• _What the exercise asks_
Exactly reproduce the data from its first line through the line with "Después de implementar un comando, puede", leaving out every line after it.

• _Data records_
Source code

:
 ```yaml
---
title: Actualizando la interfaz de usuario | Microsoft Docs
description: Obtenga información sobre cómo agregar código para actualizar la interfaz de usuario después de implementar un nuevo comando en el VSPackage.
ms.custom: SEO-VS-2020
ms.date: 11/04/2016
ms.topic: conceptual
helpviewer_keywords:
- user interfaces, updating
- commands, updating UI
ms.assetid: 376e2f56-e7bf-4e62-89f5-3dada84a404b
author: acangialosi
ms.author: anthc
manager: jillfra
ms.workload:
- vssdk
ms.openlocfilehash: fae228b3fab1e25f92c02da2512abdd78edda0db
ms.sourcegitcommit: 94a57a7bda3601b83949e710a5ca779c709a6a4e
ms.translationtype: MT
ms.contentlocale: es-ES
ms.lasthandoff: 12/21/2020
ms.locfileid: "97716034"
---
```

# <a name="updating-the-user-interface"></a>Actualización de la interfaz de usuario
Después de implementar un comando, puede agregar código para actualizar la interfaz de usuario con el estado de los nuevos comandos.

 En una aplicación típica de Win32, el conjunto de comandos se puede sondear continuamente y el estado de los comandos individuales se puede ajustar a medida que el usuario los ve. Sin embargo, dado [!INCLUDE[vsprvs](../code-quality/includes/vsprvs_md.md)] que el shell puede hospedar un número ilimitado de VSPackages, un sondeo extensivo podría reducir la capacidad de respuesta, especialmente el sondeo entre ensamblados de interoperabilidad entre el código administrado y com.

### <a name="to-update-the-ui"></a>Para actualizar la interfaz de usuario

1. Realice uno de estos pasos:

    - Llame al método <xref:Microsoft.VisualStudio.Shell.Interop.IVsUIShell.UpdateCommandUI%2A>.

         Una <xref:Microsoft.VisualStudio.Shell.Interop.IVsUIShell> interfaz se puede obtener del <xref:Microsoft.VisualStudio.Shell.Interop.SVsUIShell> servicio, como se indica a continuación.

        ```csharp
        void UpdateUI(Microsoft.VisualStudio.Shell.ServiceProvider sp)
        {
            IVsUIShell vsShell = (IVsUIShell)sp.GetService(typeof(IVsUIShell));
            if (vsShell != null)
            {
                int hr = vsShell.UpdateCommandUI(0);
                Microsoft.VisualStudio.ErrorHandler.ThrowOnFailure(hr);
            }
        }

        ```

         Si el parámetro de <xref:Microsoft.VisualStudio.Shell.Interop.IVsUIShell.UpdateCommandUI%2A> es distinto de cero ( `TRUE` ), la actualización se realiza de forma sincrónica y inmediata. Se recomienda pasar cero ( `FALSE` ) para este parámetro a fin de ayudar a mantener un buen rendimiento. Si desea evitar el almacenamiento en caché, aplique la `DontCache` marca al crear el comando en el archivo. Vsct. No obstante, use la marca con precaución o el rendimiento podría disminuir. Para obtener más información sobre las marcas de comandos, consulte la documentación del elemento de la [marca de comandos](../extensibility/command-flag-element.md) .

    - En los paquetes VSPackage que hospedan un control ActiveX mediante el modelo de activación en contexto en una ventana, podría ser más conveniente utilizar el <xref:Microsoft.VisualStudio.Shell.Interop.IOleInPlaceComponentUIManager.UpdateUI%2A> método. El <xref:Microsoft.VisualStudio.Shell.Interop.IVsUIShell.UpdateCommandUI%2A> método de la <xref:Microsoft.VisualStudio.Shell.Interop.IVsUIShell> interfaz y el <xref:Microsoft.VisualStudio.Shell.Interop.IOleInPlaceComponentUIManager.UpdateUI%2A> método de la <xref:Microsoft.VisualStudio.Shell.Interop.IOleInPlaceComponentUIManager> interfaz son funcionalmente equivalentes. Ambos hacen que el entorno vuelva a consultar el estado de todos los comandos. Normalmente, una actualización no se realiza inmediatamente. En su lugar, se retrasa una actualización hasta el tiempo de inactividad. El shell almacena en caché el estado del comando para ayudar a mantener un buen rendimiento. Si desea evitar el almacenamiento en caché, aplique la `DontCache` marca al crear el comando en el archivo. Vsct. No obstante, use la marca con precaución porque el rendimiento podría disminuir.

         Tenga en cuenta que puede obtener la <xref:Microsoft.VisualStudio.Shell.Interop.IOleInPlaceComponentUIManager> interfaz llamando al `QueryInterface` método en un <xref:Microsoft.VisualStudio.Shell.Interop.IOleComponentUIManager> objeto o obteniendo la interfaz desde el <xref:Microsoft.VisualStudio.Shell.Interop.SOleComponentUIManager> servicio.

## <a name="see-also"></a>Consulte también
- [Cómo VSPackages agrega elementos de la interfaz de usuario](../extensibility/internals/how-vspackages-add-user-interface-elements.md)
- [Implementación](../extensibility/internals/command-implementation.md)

• _Task response_
Source code

:
 ```yaml
---
title: Actualizando la interfaz de usuario | Microsoft Docs
description: Obtenga información sobre cómo agregar código para actualizar la interfaz de usuario después de implementar un nuevo comando en el VSPackage.
ms.custom: SEO-VS-2020
ms.date: 11/04/2016
ms.topic: conceptual
helpviewer_keywords:
- user interfaces, updating
- commands, updating UI
ms.assetid: 376e2f56-e7bf-4e62-89f5-3dada84a404b
author: acangialosi
ms.author: anthc
manager: jillfra
ms.workload:
- vssdk
ms.openlocfilehash: fae228b3fab1e25f92c02da2512abdd78edda0db
ms.sourcegitcommit: 94a57a7bda3601b83949e710a5ca779c709a6a4e
ms.translationtype: MT
ms.contentlocale: es-ES
ms.lasthandoff: 12/21/2020
ms.locfileid: "97716034"
---
```

# <a name="updating-the-user-interface"></a>Actualización de la interfaz de usuario
Después de implementar un comando, puede agregar código para actualizar la interfaz de usuario con el estado de los nuevos comandos.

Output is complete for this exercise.